(Records):
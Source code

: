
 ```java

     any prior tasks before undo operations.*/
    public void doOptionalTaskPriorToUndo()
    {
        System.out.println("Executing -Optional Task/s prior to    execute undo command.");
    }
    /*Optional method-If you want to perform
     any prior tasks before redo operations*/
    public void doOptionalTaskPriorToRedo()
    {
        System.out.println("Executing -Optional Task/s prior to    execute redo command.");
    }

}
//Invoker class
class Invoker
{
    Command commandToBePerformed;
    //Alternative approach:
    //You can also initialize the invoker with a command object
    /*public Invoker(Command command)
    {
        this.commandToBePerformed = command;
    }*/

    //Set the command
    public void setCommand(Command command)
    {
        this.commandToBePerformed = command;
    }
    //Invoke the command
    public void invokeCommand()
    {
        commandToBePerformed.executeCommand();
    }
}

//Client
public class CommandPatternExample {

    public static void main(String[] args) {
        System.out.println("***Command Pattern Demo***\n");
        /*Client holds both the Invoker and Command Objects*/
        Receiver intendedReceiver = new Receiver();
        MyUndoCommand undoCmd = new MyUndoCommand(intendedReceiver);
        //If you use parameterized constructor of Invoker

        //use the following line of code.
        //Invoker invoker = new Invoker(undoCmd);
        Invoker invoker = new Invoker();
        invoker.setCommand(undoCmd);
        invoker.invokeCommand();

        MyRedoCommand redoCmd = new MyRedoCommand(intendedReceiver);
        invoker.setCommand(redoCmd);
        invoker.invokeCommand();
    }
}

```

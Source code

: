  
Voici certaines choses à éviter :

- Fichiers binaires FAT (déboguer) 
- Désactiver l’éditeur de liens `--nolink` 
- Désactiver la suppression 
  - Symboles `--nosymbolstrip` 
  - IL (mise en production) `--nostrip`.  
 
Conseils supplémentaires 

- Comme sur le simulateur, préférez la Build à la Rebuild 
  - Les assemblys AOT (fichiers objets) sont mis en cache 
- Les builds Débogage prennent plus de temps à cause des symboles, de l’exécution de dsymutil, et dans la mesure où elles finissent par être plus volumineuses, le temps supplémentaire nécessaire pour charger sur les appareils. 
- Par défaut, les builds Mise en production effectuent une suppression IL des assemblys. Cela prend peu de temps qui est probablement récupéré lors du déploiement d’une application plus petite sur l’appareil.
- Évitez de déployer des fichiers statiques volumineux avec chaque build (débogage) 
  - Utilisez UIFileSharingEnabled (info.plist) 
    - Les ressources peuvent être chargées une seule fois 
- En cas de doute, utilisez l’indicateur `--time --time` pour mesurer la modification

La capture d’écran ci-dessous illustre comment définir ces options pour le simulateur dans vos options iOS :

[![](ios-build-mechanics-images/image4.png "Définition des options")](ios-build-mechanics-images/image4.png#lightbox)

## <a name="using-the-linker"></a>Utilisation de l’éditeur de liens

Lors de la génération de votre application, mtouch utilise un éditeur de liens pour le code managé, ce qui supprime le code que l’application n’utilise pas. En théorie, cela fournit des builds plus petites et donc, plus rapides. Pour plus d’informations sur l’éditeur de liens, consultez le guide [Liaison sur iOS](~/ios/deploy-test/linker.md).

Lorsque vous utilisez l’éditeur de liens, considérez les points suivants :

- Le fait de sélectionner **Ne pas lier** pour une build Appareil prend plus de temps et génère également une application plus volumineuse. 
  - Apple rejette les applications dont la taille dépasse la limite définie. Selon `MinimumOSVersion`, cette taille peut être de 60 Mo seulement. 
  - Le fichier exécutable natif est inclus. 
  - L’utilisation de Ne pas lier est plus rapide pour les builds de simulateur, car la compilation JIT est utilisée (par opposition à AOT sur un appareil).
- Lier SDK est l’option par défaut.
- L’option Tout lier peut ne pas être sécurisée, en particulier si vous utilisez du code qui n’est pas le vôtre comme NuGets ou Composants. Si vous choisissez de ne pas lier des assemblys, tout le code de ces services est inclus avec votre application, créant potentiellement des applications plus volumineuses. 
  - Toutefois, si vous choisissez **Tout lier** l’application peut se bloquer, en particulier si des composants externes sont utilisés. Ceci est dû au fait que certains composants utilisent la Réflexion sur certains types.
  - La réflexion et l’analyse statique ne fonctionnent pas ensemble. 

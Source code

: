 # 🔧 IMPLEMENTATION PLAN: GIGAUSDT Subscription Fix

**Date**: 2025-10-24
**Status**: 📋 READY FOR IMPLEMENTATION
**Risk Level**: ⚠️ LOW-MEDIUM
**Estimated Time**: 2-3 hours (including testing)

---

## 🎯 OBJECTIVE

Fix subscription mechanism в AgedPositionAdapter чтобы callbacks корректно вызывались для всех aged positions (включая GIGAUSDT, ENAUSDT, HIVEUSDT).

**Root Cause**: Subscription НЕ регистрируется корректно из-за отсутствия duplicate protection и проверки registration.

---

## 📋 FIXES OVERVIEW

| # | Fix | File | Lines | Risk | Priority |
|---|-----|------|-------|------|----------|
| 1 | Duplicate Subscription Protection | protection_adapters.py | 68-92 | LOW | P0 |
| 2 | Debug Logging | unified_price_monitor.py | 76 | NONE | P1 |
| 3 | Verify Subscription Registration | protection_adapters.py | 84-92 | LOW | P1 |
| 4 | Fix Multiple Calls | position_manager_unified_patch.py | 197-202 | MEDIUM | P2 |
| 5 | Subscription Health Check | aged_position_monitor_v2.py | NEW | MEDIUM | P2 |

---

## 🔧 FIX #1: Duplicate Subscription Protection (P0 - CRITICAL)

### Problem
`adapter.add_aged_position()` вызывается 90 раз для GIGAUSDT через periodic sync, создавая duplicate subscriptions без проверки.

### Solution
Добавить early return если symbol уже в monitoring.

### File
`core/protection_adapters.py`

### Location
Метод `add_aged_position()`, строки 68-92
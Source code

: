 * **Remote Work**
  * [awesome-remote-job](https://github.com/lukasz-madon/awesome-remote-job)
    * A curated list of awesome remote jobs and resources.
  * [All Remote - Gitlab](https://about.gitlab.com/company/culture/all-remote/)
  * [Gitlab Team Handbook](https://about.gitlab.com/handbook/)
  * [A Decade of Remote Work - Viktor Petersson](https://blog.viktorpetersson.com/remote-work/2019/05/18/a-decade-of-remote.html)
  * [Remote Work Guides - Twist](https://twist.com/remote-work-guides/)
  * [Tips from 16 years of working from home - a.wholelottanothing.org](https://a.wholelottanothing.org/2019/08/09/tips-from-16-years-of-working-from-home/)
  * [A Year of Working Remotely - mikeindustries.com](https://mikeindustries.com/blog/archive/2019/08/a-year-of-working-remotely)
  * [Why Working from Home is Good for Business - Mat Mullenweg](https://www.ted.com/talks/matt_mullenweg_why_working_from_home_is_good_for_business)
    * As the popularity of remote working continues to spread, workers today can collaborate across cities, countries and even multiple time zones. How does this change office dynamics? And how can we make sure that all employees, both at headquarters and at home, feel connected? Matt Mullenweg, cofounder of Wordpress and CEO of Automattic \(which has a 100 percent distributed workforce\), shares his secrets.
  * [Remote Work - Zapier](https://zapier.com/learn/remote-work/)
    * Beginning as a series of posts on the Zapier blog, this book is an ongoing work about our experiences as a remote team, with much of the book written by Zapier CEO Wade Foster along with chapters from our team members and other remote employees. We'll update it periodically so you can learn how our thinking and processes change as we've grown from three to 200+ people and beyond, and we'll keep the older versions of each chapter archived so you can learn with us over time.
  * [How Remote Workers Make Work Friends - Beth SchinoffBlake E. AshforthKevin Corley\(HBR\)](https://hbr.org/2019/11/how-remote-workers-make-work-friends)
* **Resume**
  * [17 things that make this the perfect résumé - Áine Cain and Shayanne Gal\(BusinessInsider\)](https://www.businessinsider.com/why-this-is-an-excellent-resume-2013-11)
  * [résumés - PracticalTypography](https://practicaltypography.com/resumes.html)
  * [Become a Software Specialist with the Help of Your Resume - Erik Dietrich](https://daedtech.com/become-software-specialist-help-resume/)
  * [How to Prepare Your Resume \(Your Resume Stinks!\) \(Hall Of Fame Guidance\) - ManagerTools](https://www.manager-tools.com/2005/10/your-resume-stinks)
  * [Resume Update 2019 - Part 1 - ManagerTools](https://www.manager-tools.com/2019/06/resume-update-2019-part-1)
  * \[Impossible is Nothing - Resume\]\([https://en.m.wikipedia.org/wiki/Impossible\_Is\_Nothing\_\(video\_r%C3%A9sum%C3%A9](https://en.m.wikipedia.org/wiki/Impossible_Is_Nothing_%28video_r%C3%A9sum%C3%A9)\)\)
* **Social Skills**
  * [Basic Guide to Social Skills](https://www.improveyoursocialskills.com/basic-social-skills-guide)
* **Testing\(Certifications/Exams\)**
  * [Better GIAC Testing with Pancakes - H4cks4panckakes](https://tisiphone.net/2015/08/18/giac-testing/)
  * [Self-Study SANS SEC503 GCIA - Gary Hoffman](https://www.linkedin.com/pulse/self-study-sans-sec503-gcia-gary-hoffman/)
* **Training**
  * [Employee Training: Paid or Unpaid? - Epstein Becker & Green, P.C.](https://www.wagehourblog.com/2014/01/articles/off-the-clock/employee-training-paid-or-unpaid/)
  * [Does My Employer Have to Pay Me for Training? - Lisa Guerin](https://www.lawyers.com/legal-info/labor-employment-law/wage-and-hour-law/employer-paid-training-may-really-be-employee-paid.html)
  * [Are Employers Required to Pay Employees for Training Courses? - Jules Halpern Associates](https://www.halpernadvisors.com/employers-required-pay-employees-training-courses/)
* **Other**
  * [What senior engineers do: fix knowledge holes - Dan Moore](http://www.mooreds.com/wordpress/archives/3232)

(Prompt): Using the records above, restate word for word the lines from the one with "### Problem" through the one with "Work - Zapier](https://zapier.com/learn/remote-work/)", both included.

(Answer section):
### Problem
`adapter.add_aged_position()` вызывается 90 раз для GIGAUSDT через periodic sync, создавая duplicate subscriptions без проверки.

### Solution
Добавить early return если symbol уже в monitoring.

### File
`core/protection_adapters.py`

### Location
Метод `add_aged_position()`, строки 68-92
Source code

: * **Remote Work**
  * [awesome-remote-job](https://github.com/lukasz-madon/awesome-remote-job)
    * A curated list of awesome remote jobs and resources.
  * [All Remote - Gitlab](https://about.gitlab.com/company/culture/all-remote/)
  * [Gitlab Team Handbook](https://about.gitlab.com/handbook/)
  * [A Decade of Remote Work - Viktor Petersson](https://blog.viktorpetersson.com/remote-work/2019/05/18/a-decade-of-remote.html)
  * [Remote Work Guides - Twist](https://twist.com/remote-work-guides/)
  * [Tips from 16 years of working from home - a.wholelottanothing.org](https://a.wholelottanothing.org/2019/08/09/tips-from-16-years-of-working-from-home/)
  * [A Year of Working Remotely - mikeindustries.com](https://mikeindustries.com/blog/archive/2019/08/a-year-of-working-remotely)
  * [Why Working from Home is Good for Business - Mat Mullenweg](https://www.ted.com/talks/matt_mullenweg_why_working_from_home_is_good_for_business)
    * As the popularity of remote working continues to spread, workers today can collaborate across cities, countries and even multiple time zones. How does this change office dynamics? And how can we make sure that all employees, both at headquarters and at home, feel connected? Matt Mullenweg, cofounder of Wordpress and CEO of Automattic \(which has a 100 percent distributed workforce\), shares his secrets.
  * [Remote Work - Zapier](https://zapier.com/learn/remote-work/)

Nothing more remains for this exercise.